On 30/06/10 22:10, Paul Eggert wrote:
> [Sorry if this is a duplicate; my first attempt to send this flopped I think.]
> 
>>>> * There are more users in non-English locales than in non-"C" English
>>>>   locales, and the harm in the non-English case (incomprehensible
>>>>   dates) is much greater than the harm in the English case
>>>>   (comprehensible but ugly dates).
>>>
>>> Yes this is the crux of the question.
>> ...
>> Note Fedora 13 has got the inadvertent format change
>> ...
>> I estimate at least 50K en_ people have run `ls -l` and not complained:
>>   
>> https://bugzilla.redhat.com/buglist.cgi?query_format=advanced&version=13&component=coreutils&product=Fedora&classification=Fedora
> 
> But this doesn't address the crux of the question, as it doesn't
> measure either the harm in the non-English case, or the harm in the
> English case.  Instead, it indirectly measures only the people who
> prefer the harmful English behavior, and it (quite understandably)
> reports that there are no such people.
> 
>>> With the patch we have:
>>> no_coreutils_style_translation && wrong_sys_abmon => English month shown
> 
> The damage is not just that the English month is shown.  It's also that the
> English-style order is used for year, month, day, and time.  This
> order is not appropriate for all languages.
> 
>>> A quick check on my system shows the first condition where
>>> abmon is wrong, triggers for 3 locales.
> 
> On my host (Ubuntu 10.04), it triggers for 6 locales: ar_SA, hy_AM,
> la_AU, sid_ET, tlh_GB, and ug_CN.  But I don't think this info is all
> that important, as it doesn't address the order-of-elements issue.

True.
Translations will need to be provided if another default order is desired.

> 
> 
> On thinking about it further, I guess the main problem is that the
> current behavior really irritates maintainers who have to deal with
> poorly-maintained English locales all too often.  In contrast, people
> who have to deal with poorly-maintained non-English locales are less
> vociferous (in English, anyway :-) and perhaps less typical, and so do
> not matter so much.  On those grounds, I will reluctantly admit that
> the change is OK.  However, it needs to be documented better, in
> two ways.
> 
> First, there should be a change to coreutils.texi that talks about
> this stuff.  For example, the current text says "Most locales use a
> timestamp like @samp{2002-03-30 23:45}." which will certainly not be
> true after this change.  Can you please prepare something along
> those lines?

right

> 
> Also, the NEWS entry doesn't explain the change well.  I suggest
> the following NEWS item instead:
> 
>   ls -l now uses traditional rather than ISO-style date formats in
>   poorly-configured locales that do not specify date formats.

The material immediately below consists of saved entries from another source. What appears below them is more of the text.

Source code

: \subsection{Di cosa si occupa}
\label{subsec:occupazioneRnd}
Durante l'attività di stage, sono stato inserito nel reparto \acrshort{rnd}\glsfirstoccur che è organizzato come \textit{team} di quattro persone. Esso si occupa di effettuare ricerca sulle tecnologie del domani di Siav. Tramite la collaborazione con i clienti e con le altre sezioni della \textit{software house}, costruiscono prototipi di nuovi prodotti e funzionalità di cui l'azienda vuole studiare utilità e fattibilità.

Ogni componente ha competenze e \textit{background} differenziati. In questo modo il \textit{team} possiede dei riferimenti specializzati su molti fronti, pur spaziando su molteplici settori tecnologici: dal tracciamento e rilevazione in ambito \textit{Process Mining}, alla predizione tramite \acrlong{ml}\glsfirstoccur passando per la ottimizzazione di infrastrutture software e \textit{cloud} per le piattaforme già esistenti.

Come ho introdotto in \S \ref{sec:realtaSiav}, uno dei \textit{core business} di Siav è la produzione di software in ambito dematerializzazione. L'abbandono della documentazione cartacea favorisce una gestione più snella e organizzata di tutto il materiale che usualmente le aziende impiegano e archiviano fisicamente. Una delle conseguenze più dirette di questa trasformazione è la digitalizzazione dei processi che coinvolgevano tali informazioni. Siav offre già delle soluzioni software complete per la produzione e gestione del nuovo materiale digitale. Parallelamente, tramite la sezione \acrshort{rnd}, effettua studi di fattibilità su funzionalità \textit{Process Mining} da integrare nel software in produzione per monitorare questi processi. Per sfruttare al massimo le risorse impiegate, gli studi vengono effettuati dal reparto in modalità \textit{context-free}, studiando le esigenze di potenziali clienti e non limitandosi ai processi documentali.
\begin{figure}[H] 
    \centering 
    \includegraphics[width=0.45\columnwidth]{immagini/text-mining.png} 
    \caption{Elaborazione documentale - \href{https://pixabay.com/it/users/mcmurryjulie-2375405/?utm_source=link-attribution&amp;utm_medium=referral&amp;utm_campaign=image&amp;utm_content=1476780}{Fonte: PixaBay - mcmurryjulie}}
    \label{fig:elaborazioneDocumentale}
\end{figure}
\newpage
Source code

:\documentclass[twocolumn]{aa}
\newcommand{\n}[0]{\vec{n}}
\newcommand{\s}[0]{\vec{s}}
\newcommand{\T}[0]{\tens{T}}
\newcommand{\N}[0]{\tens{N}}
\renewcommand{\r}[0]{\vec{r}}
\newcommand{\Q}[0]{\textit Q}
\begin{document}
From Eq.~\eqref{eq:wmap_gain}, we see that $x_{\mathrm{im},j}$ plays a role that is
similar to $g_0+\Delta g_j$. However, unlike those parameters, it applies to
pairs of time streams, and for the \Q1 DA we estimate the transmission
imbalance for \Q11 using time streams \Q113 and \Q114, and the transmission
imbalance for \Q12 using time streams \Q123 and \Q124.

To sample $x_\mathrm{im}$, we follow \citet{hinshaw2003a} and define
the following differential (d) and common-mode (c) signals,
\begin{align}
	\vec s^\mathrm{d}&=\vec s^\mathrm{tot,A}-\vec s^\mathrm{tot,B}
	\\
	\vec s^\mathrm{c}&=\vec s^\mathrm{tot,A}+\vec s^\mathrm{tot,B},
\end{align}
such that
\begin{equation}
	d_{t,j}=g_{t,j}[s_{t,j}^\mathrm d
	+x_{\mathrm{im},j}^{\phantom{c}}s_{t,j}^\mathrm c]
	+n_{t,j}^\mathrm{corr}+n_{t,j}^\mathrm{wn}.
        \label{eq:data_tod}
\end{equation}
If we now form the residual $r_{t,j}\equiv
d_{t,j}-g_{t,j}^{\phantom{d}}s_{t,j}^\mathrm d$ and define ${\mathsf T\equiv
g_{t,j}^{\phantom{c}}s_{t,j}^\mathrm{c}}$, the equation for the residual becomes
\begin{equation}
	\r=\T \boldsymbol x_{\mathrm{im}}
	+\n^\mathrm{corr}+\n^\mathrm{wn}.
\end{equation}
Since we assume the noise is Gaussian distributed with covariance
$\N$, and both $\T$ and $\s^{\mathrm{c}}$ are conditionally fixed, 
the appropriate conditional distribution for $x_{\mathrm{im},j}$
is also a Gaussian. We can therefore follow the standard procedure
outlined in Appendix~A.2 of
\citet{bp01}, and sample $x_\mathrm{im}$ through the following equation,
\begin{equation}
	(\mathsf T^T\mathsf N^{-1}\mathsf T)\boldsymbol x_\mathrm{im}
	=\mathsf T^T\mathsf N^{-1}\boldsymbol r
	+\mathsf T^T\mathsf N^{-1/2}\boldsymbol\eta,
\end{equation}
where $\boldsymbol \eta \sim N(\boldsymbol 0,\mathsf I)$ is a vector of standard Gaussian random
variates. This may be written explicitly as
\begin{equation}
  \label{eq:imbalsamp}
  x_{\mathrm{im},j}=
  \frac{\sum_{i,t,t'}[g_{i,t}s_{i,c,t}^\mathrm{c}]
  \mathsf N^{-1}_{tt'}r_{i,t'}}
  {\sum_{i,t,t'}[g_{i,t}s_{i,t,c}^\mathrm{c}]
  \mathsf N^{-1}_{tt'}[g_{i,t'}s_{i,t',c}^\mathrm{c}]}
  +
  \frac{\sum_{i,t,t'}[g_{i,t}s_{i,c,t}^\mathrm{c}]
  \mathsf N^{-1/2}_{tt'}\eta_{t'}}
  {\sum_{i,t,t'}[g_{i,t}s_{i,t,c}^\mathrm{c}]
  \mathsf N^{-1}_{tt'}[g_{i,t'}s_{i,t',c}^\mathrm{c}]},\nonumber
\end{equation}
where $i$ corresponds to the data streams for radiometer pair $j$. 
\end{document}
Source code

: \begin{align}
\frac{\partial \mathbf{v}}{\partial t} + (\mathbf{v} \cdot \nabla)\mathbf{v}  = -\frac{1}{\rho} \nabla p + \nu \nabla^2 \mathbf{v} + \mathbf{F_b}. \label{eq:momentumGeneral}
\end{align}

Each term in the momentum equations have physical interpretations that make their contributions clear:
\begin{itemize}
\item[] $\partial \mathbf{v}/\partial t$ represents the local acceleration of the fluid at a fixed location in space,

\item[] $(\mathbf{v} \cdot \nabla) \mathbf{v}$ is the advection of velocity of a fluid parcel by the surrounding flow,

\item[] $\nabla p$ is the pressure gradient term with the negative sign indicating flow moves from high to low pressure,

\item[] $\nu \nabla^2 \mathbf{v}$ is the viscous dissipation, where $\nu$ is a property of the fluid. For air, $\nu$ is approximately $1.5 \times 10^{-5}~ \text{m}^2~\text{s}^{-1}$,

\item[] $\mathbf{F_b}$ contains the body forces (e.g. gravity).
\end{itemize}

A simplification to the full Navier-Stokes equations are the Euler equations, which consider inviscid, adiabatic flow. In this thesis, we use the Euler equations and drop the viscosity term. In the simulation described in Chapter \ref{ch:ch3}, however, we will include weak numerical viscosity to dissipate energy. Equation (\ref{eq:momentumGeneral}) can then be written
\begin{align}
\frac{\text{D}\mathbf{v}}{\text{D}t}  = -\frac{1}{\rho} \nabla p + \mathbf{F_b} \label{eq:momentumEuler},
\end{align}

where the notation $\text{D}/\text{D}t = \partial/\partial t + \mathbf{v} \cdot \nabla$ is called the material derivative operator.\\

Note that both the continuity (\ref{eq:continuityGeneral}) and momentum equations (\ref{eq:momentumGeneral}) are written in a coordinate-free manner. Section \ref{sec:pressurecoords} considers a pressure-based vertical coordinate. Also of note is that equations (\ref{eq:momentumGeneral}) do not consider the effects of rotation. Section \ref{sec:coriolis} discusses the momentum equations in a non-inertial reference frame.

>   For example, in a poorly-configured French locale, previous versions of
>   ls -l would output a date in this ISO-style format:

>     2009-05-01 12:34
> 
>   but newer versions will probably output one of the following:
> 
>     May  1  2009
>     mai  1  2009
>     mai    1  2009
> 
>   depending on how poorly the locale is configured.  (A
>   properly-configured French locale would output "1 mai 2009".)


>   The new approach has nicer behavior in poorly-configured English
>   locales; this advantage was judged to outweigh the disadvantage of
>   generating less-predictable and often worse output in
>   poorly-configured non-English locales.  The behavior is not changed
>   in properly-configured locales, including the default C locale.

I'm not a fan of verbose NEWS messages, but the above is correct
and more descriptive. I'll come up with something based on that.

thanks for the review,
Pádraig.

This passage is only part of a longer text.